The Devil Wears Prada have made very public the corner they are turning to try to convince their peers to do the same to save heavy music. Their concern is borne of a good nature, but the product is a little less straightforward.
Switchblade opens the record in a more familiar way, with discordant, echoed guitar lead and chugging verses behind frontman Mike Hranica's screams. The result is a chaotic audio assault, unrelenting and unforgiving start to finish. Where most albums would be introduced well by the first piece, there really is no right way to start The Act. The following track is Lines of Your Hands, which is a very different beast; more chord-based, there is a wall of sound that keeps the volume high throughout much of the track.

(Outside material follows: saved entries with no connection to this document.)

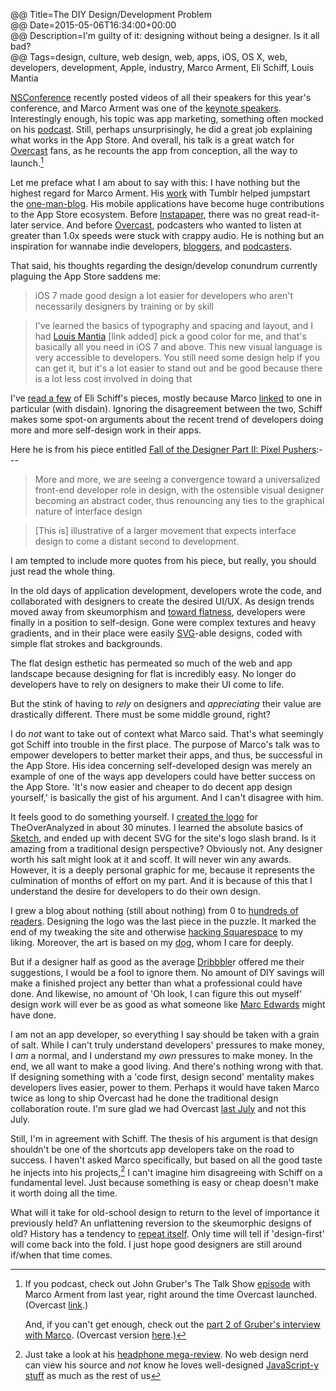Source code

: @@ Title=The DIY Design/Development Problem  
@@ Date=2015-05-06T16:34:00+00:00  
@@ Description=I'm guilty of it: designing without being a designer. Is it all bad?  
@@ Tags=design, culture, web design, web, apps, iOS, OS X, web, developers, development, Apple, industry, Marco Arment, Eli Schiff, Louis Mantia   

[NSConference][nsconference] recently posted videos of all their speakers for this year's conference, and Marco Arment was one of the [keynote speakers][vimeo]. Interestingly enough, his topic was app marketing, something often mocked on his [podcast][atp]. Still, perhaps unsurprisingly, he did a great job explaining what works in the App Store. And overall, his talk is a great watch for [Overcast][overcast] fans, as he recounts the app from conception, all the way to launch.[^ln]

Let me preface what I am about to say with this: I have nothing but the highest regard for Marco Arment. His [work][wikipedia] with Tumblr helped jumpstart the [one-man-blog][duckduckgo]. His mobile applications have become huge contributions to the App Store ecosystem. Before [Instapaper][apple], there was no great read-it-later service. And before [Overcast][apple 2], podcasters who wanted to listen at greater than 1.0x speeds were stuck with crappy audio. He is nothing but an inspiration for wannabe indie developers, [bloggers][marco], and [podcasters][atp]. 

That said, his thoughts regarding the design/develop conundrum currently plaguing the App Store saddens me:
>iOS 7 made good design a lot easier for developers who aren't necessarily designers by training or by skill

>I've learned the basics of typography and spacing and layout, and I had [Louis Mantia][louie] [link added] pick a good color for me, and that's basically all you need in iOS 7 and above. This new visual language is very accessible to developers. You still need some design help if you can get it, but it's a lot easier to stand out and be good because there is a lot less cost involved in doing that

I've [read a few][theoveranalyzed] of Eli Schiff's pieces, mostly because Marco [linked][marco 2] to one in particular (with disdain). Ignoring the disagreement between the two, Schiff makes some spot-on arguments about the recent trend of developers doing more and more self-design work in their apps.

Here he is from his piece entitled [Fall of the Designer Part II: Pixel Pushers][elischiff]:---
>More and more, we are seeing a convergence toward a universalized front-end developer role in design, with the ostensible visual designer becoming an abstract coder, thus renouncing any ties to the graphical nature of interface design

>[This is] illustrative of a larger movement that expects interface design to come a distant second to development.

I am tempted to include more quotes from his piece, but really, you should just read the whole thing. 

In the old days of application development, developers wrote the code, and collaborated with designers to create the desired UI/UX. As design trends moved away from skeumorphism and [toward flatness][daringfireball], developers were finally in a position to self-design. Gone were complex textures and heavy gradients, and in their place were easily [SVG][wikipedia 2]-able designs, coded with simple flat strokes and backgrounds.

The flat design esthetic has permeated so much of the web and app landscape because designing for flat is incredibly easy. No longer do developers have to rely on designers to make their UI come to life.

But the stink of having to *rely* on designers and *appreciating* their value are drastically different. There must be some middle ground, right?

I do *not* want to take out of context what Marco said. That's what seemingly got Schiff into trouble in the first place. The purpose of Marco's talk was to empower developers to better market their apps, and thus, be successful in the App Store. His idea concerning self-developed design was merely an example of one of the ways app developers could have better success on the App Store. 'It's now easier and cheaper to do decent app design yourself,' is basically the gist of his argument. And I can't disagree with him. 

It feels good to do something yourself. I [created the logo][theoveranalyzed 2] for TheOverAnalyzed in about 30 minutes. I learned the absolute basics of [Sketch][apple 3], and ended up with decent SVG for the site's logo slash brand. Is it amazing from a traditional design perspective? Obviously not. Any designer worth his salt might look at it and scoff. It will never win any awards. However, it is a deeply personal graphic for me, because it represents the culmination of months of effort on my part. And it is because of this that I understand the desire for developers to do their own design. 

I grew a blog about nothing  (still about nothing) from 0 to [hundreds of readers][theoveranalyzed 3]. Designing the logo was the last piece in the puzzle. It marked the end of my tweaking the site and otherwise [hacking Squarespace][theoveranalyzed 4] to my liking. Moreover, the art is based on my [dog][twitter], whom I care for deeply. 

But if a designer half as good as the average [Dribbble][dribbble]r offered me their suggestions, I would be a fool to ignore them. No amount of DIY savings will make a finished project any better than what a professional could have done. And likewise, no amount of 'Oh look, I can figure this out myself' design work will ever be as good as what someone like [Marc Edwards][imore] might have done.

I am not an app developer, so everything I say should be taken with a grain of salt. While I can't truly understand developers' pressures to make money, I *am* a normal, and I understand my *own* pressures to make money. In the end, we all want to make a good living. And there's nothing wrong with that. If designing something with a 'code first, design second' mentality makes developers lives easier, power to them. Perhaps it would have taken Marco twice as long to ship Overcast had he done the traditional design collaboration route. I'm sure glad we had Overcast [last July][marco 3] and not this July. 

Still, I'm in agreement with Schiff. The thesis of his argument is that design shouldn't be one of the shortcuts app developers take on the road to success. I haven't asked Marco specifically, but based on all the good taste he injects into his projects,[^ju] I can't imagine him disagreeing with Schiff on a fundamental level. Just because something is easy or cheap doesn't make it worth doing all the time. 

What will it take for old-school design to return to the level of importance it previously held? An unflattening reversion to the skeumorphic designs of old? History has a tendency to [repeat itself][elitedaily]. Only time will tell if 'design-first' will come back into the fold. I just hope good designers are still around if/when that time comes.

[^ln]: If you podcast, check out John Gruber's The Talk Show [episode][daringfireball 2] with Marco Arment from last year, right around the time Overcast launched. (Overcast [link][overcast 2].) 

	And, if you can't get enough, check out the [part 2 of Gruber's interview with Marco][daringfireball 3]. (Overcast version [here][overcast 3].)
[^ju]: Just take a look at his [headphone mega-review][marco 4]. No web design nerd can view his source and *not* know he loves well-designed [JavaScript-y stuff][twitter 2] as much as the rest of us

[apple]: https://itunes.apple.com/us/app/instapaper/id288545208?mt=8&at=1l3vx9s
[apple 2]: https://itunes.apple.com/us/app/overcast-podcast-player/id888422857?mt=8&at=1l3vx9s
[apple 3]: https://itunes.apple.com/us/app/sketch-3/id852320343?mt=12&at=1l3vx9s
[atp]: http://atp.fm
[daringfireball]: http://daringfireball.net/2013/01/the_trend_against_skeuomorphism
[daringfireball 2]: http://daringfireball.net/thetalkshow/2014/07/19/ep-088
[daringfireball 3]: http://daringfireball.net/thetalkshow/2014/07/19/ep-089
[dribbble]: https://dribbble.com/shots
[duckduckgo]: https://duckduckgo.com/?q=one+man+blog
[elischiff]: http://www.elischiff.com/blog/2015/4/14/fall-of-the-designer-part-ii-pixel-pushers
[elitedaily]: http://elitedaily.com/life/tbt-five-90s-fashion-trends-that-are-totally-back-in-style/
[imore]: http://www.imore.com/marc-edwards-app-design-workflow
[louie]: http://louie.land/
[marco]: http://marco.org
[marco 2]: http://www.marco.org/2015/03/25/censoring-myself-for-apple
[marco 3]: http://www.marco.org/2014/07/16/overcast
[marco 4]: http://www.marco.org/headphones-closed-portable
[nsconference]: http://nsconference.com/
[overcast]: http://overcast.fm
[overcast 2]: https://overcast.fm/+BtuxswjuQ
[overcast 3]: https://overcast.fm/+BtuxpJ6IA
[theoveranalyzed]: http://www.theoveranalyzed.net/2015/4/8/fall-of-the-designer-part-i-fashionable-nonsense
[theoveranalyzed 2]: http://www.theoveranalyzed.net/2015/2/5/designing-theoveranalyzed#thelogo
[theoveranalyzed 3]: http://www.theoveranalyzed.net/2015/2/6/one-year-later
[theoveranalyzed 4]: http://www.theoveranalyzed.net/tags/hacking-squarespace
[twitter]: https://twitter.com/smokeythedingo
[twitter 2]: https://twitter.com/marcoarment/status/574591922372808704
[vimeo]: https://vimeo.com/124349705
[wikipedia]: https://en.wikipedia.org/wiki/Tumblr#History
[wikipedia 2]: https://en.wikipedia.org/wiki/SVG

Changing again, Chemical is an anthem against depression in the purest form, feeling the deepest, most vulnerable and isolating emotions and pushing it into lyrics. This is where the sole similarity lies throughout every song - the power of lyricism and vocal performance. Hranica and guitarist/vocalist Jeremy DePoyster have produced such intricately delicate execution of duties, and the future of the band looks bright following this new tack.
It's a jumble of sounds, a mash of ideas and a cocktail of darkness but in The Act, The Devil Wears Prada have managed to epitomise exactly how it feels to be going through rough periods mentally into a beautiful chaos. It's not perfect as an album or pure by anyone's standards, but it will cement its place as a phenomenal piece of raw, unadulterated catharsis.